1-②
お気をつけてお帰りください、とその背を見送ってから振り向くと、課員はみな由祈乃を見ていた。
ボールペンをあった場所に戻して、書類はまとめてクリアファイルにしまい込む。由祈乃はそれを、一番窓口から近い席に陣取っている女性――首から提げた名札には『朔山市役所 市民課 戸籍室 主事 高階麻耶』と書いてある――に、ん、と差し出す。高階は手元に目を落とさないまま、由祈乃を見上げたまま、
「さすがですね……先輩……」
「別に、大したことないよ。クレーム対応そこそこやってるし」
「でも小山田室長、先輩がいない間めちゃくちゃ手こずってたんですよ」
「いや~、もう助かっちゃったよ」
小柄なブラウンスーツの男が、奥の方から席を立って、ふたりのところまで近付いてくる。男は気恥ずかしさでも隠すように後頭部をさすりながら、
「あの人、うちの近くに越してきた人みたいでねえ。ほら、最近外から来る人って変な人が多いだろう? あんまり邪険にするのもなあなんて思ってたら、ここしばらく毎日来るようになっちゃって」
由祈乃はそれに笑って、
「確かに変な人、多いですね。私とか」
「いやいや! 久宗さんはもう、有能も有能だから。ここ何日かお休みしてただけでうちの空気はこんなんだよ」
言いながら小山田は水平にした手のひらを上から下に動かすジェスチャーをする。
「どよーん、よ。どよーん」
「バイトに変な期待かけないでください」
苦笑して言う由祈乃に、高階が、
「でも先輩、なんでお休みしてたんですか? 私、月曜来てからすっごいびっくりしちゃったんですけど。室長に聞いてもプライベートのことだから、とか誤魔化されちゃって」
「あれ、言ってなかったっけ」
「聞いてませんよ! おかげで今週大変だったんですよー。先輩いないと他に聞ける人もいないし……」
「いるでしょ、室長とか」
「ダメですよお! 室長全然システムのことわかんないんですもん」
「いやあ、別にそういうのが苦手なわけじゃないんだけど。ずっとパソコン見てると目がチカチカしちゃうもんだから」
年食ったら色々つらいよう、と小山田が言うのに、はは、と由祈乃は笑い、高階は不満げに片頬を膨らませる。
「で、何の用事だったんですか」
「ちょっと家の用事。姪っ子がうちに来ることになったから、その準備とか、色々」
「……あ、えと、」
「結構大きいんだったよね、高校生?」
「はい、今年高一で。本人の趣味がいまいちわからなかったから、家具なんかは本当に最低限ですけど」
「うんうん、まあそれがいいよね。うちなんかも、親切で色々買ってやってもそれが気に入らないとかで『要らない!』なんて言われちゃったりしてさ」
「まあ、自分の場合どうだったか考えてみると、もう十代後半にもなると何でも自分で決めたくなってましたもんね」
うんうん、とどこか満足げに頷く小山田の傍らで、高階はばつの悪い顔をしている。由祈乃が、
「で、どこがわからなかったって? 大丈夫だった?」
「え、あ、はい。何となくマニュアル読んで、それで後は先輩のファイルとか見ながら見様見真似で」
「そっか。よかった」
「でも全然ですよ~。すっごい時間かかっちゃったし。やっぱり先輩いないと困ります」
「だめだよ。高階さん私より給料多いんだから。差額分は私が頼りにさせてもらわないと」
「ですって、室長」
「この年になるともう仕事なんて責任を取ることだけだよ」
「それ、ここで言うとちょっと洒落にならないですね」
やめてよ、と言う小山田に、高階は事実ですもん、と返す。由祈乃はそれを微笑んで見ながら、つ、と視線を下げる。

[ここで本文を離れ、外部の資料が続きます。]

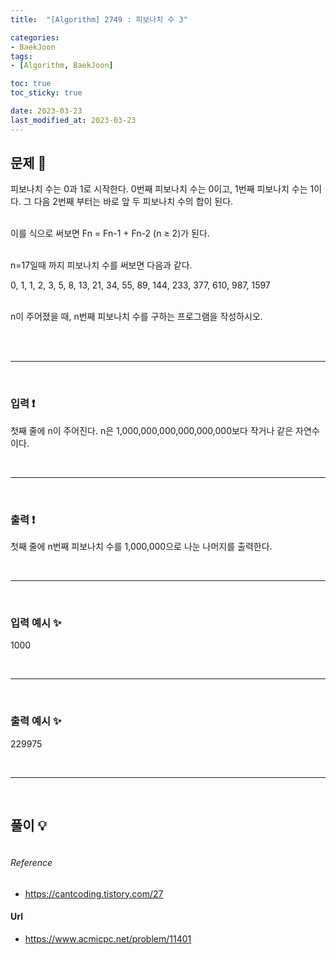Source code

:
```yaml
---
title:  "[Algorithm] 2749 : 피보나치 수 3"

categories:
- BaekJoon
tags:
- [Algorithm, BaekJoon]

toc: true
toc_sticky: true

date: 2023-03-23
last_modified_at: 2023-03-23
---
```


## 문제 🔎

피보나치 수는 0과 1로 시작한다. 0번째 피보나치 수는 0이고, 1번째 피보나치 수는 1이다. 그 다음 2번째 부터는 바로 앞 두 피보나치 수의 합이 된다. <br> <br>

이를 식으로 써보면 Fn = Fn-1 + Fn-2 (n ≥ 2)가 된다. <br> <br>

n=17일때 까지 피보나치 수를 써보면 다음과 같다. <br>

0, 1, 1, 2, 3, 5, 8, 13, 21, 34, 55, 89, 144, 233, 377, 610, 987, 1597 <br> <br>

n이 주어졌을 때, n번째 피보나치 수를 구하는 프로그램을 작성하시오. <br> <br>

<br>

---

<br>

### 입력 ❗

첫째 줄에 n이 주어진다. n은 1,000,000,000,000,000,000보다 작거나 같은 자연수이다.

<br>

---

<br>

### 출력 ❗

첫째 줄에 n번째 피보나치 수를 1,000,000으로 나눈 나머지를 출력한다.

<br>

---

<br>

### 입력 예시 ✨

1000

<br>

---

<br>

### 출력 예시 ✨

229975

<br>

---

<br>

## 풀이 💡

```python

```

###### Reference

- https://cantcoding.tistory.com/27

#### Url

- https://www.acmicpc.net/problem/11401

机の上。新聞記事の切り抜きが、古びたバインダーに挟まれて置いてある。その視線に気付いた高階が、
「あ、それ」
「こんな部署あったっけ」
由祈乃がバインダーごと手に取る。つい昨日の日付が記載された、ローカル新聞。そこにはこう書いてある。
『朔山市 エフェクト対策部長に総務省官僚 灰賀丈隹親(三十)』
「それねえ、僕も聞いてなかったんだよ。全然」
小山田が言う。
「なんだかばたばたで上の方だけで決めちゃったみたいで。部署新設でポスト新設で、しかもそれ、部長の名前だけど実質決裁権限は副市長級なんだって」
「これ絶対天下りですよねー。いいなー、私も天下りたい」
「いやあ、どうだろうねえ。天下るにしては若すぎるし、どっちかって言ったらキャリアの箔付けなんじゃないの。僕みたいなのには縁のない話……、久宗さん?」
「はい?」
「いや、なんかじっと見てるから。なんか気になること書いてあった?」
「いえ、人員配置をどうするのかなと思って。この時期だから、再編しようとしたら結構慌てるじゃないですか」
「それもねえ。何も下に降りてきてないんだよ。しばらくはたぶん、本格的に部屋を作るとかじゃなくて、いまの緊急対応名簿に入ってる職員とミーティングするとか……」
そこで、小山田の言葉は途切れた。
たぶん、そのまま続けていたとしても誰も聞くことはなかっただろう。
警報が鳴った。
嘘、と高階が呟くのをかき消すように、震えるような大音量を鳴らしているスピーカーから、自動音声が流れ始める。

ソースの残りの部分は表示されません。